Re: Riddle with Ordering
- To: mathgroup at smc.vnet.net
- Subject: [mg77934] Re: Riddle with Ordering
- From: nazdrovje at gmail.com
- Date: Wed, 20 Jun 2007 05:28:07 -0400 (EDT)
- References: <f58dbg$8gi$1@smc.vnet.net>
I got this reply by Andrzej Kozlowski, which was very close but not what I intended. ****Begin quote Iit's not much of a riddle for anyone who has been reading carefully this forum for a while as it has turned up more than once. It gives you the permutation which will turn Sort[AnyList] into AnyList. In other words: Sort[AnyList][[Ordering[Ordering[AnyList]]]] == Anylist This means, in particular, that if AnyPermuation is any permutation: Ordering[Ordering[AnyPermuation]]==AnyPermutation Moreover, AnyList does not have to be a list of reals, or even a list of numbers, and its elements need not be distinct. *****End quote The intended answer is that the above construct replaces each number with its rank in the list.

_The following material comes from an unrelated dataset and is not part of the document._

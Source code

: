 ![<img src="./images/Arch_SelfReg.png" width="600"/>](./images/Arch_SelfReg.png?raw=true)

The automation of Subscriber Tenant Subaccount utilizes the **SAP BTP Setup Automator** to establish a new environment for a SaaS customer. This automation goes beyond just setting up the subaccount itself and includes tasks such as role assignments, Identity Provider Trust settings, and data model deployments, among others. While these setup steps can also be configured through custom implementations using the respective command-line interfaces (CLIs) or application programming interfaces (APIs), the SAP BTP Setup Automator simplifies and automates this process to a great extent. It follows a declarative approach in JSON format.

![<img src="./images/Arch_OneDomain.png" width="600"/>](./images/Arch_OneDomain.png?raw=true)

This is useful for all kinds of statistics involving ranks, such as Spearman rank correlation (although Mathematica has this already built-in). The reason I required the numbers to be unique is that otherwise equal numbers would get unequal (successive) ranks. Usually, a set of equal numbers is mapped to a set of equal ranks (the average of the ranks that would be obtained for the set by the above method). Naz On Jun 19, 1:06 pm, nazdro... at gmail.com wrote: > Just a gem I discovered with Ordering[ ]. > > Anyone have an idea what > > SomeArrayWithUniqueReals // Ordering // Ordering > > does? > > I like this, especially the double use of Ordering. Answer tomorrow.